Most fabrics reduce the conductance of the skin by blocking the current passing from the skin to a touchscreen and reducing the pressure sensitivity. Conductive fabrics for touchscreens must be able to conduct electrical currents from the wearer’s skin. The resistance of a conductive material simply refers to how well the material can conduct a charge from skin to a capacitive touchscreen29,30. To investigate the performance of the conductive textile for a touchscreen, the capacitance value of the knits was measured, as illustrated in Fig. 1(d). With increasing number of coats from 1 to 5, the capacitance increased from 3.4 to 19.8 pF. As the capacitance increases at the same conditions of voltage, frequency, contact area, and diameter, the amount of charge that can be accumulated in the knit increases as the number of coats increases. The capacitance of the five-coat sample was the largest. As shown in Fig. 1(e), the five-coat sample was successfully used on a smartphone touchscreen (see Supplementary Video Demonstration). This means that the charges in the five-coat sample were adequate to used touchscreen compared to the samples with one to four coats and could be transfer from a finger to the screen31.
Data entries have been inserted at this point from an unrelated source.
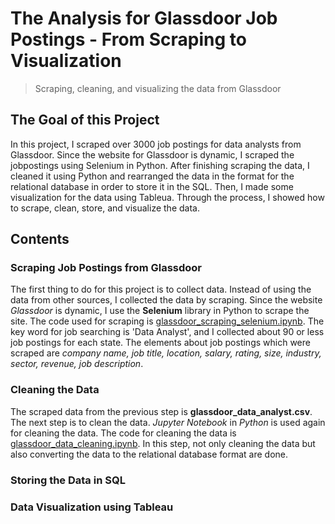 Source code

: # The Analysis for Glassdoor Job Postings - From Scraping to Visualization
>  Scraping, cleaning, and visualizing the data from Glassdoor

## The Goal of this Project
In this project, I scraped over 3000 job postings for data analysts from Glassdoor. Since the website for Glassdoor is dynamic, I scraped the jobpostings using Selenium in Python.
After finishing scraping the data, I cleaned it using Python and rearranged the data in the format for the relational database in order to store it in the SQL.
Then, I made some visualization for the data using Tableua. Through the process, I showed how to scrape, clean, store, and visualize the data. 

## Contents
### Scraping Job Postings from Glassdoor
The first thing to do for this project is to collect data. Instead of using the data from other sources, I collected the data by scraping. Since the website *Glassdoor* is dynamic, I use the **Selenium** library in Python to scrape the site. The code used for scraping is [glassdoor_scraping_selenium.ipynb](https://github.com/yjeong5126/glassdoor_data_analyst/blob/master/glassdoor_scraping_selenium.ipynb). The key word for job searching is 'Data Analyst', and I collected about 90 or less job postings for each state. The elements about job postings which were scraped are *company name, job title, location, salary, rating, size, industry, sector, revenue, job description*.

### Cleaning the Data
The scraped data from the previous step is **glassdoor_data_analyst.csv**. The next step is to clean the data. *Jupyter Notebook* in *Python* is used again for cleaning the data. The code for cleaning the data is [glassdoor_data_cleaning.ipynb](https://github.com/yjeong5126/glassdoor_data_analyst/blob/master/glassdoor_data_cleaning.ipynb). In this step, not only cleaning the data but also converting the data to the relational database format are done. 

### Storing the Data in SQL
### Data Visualization using Tableau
For confirming the electrical heating properties of electro-conductive textiles dip-coated with graphene/WPU composite, the surface temperature of samples was shown in Fig. 1(f). The voltage was applied to the samples, and their response was recorded by and infrared camera. As the number of coating cycles increases, the electric heating properties were improved. When the 50 V was applied to samples with one to three coats, the surface temperature indicated 21.8 ± 0.0 °C, 22.0 ± 0.3 °C, and 23.6 ± 0.5 °C, respectively. The surface temperature was increased from one to three coats but it was hardly observed the electrical heating properties because those samples were indicated almost no variation of the surface temperature when the voltage was applied from 10 V to 50 V. When 50 V was applied, the four-coat and five-coat samples reached temperatures of 30.2 ± 4.1 °C and 32.4 ± 3.2 °C, respectively. From the four-coat sample was shown over than 30 °C as applied 50 V and the different was over than 10 °C compare with one to three coats samples. It was related to the surface morphology and surface resistivity shown in Fig. 1(b,c).
As shown in the Fig. 1(b), samples with one to three coats indicated the amount of graphene/WPU composite coated on the para-aramid knit increased with increasing number of coatings, but the samples were not sufficiently coated with the graphene/WPU composite solution and the samples had the voids in the surface, that made poor regularity and connectivity20,32. However, samples with four and five coats expressed hardly voids in the surface and filled with graphene/WPU composite and expressed more regularity surface than samples with one to three coats. As seen in the Fig. 1(c), the samples with one to three coats expressed the large variation of the surface resistivity and weight increase, however the samples with four and five coats indicated the small variation of the surface resistivity and weight increase. Therefore, the abundant conductive networks were formed in the knit as the number of coating cycles increases.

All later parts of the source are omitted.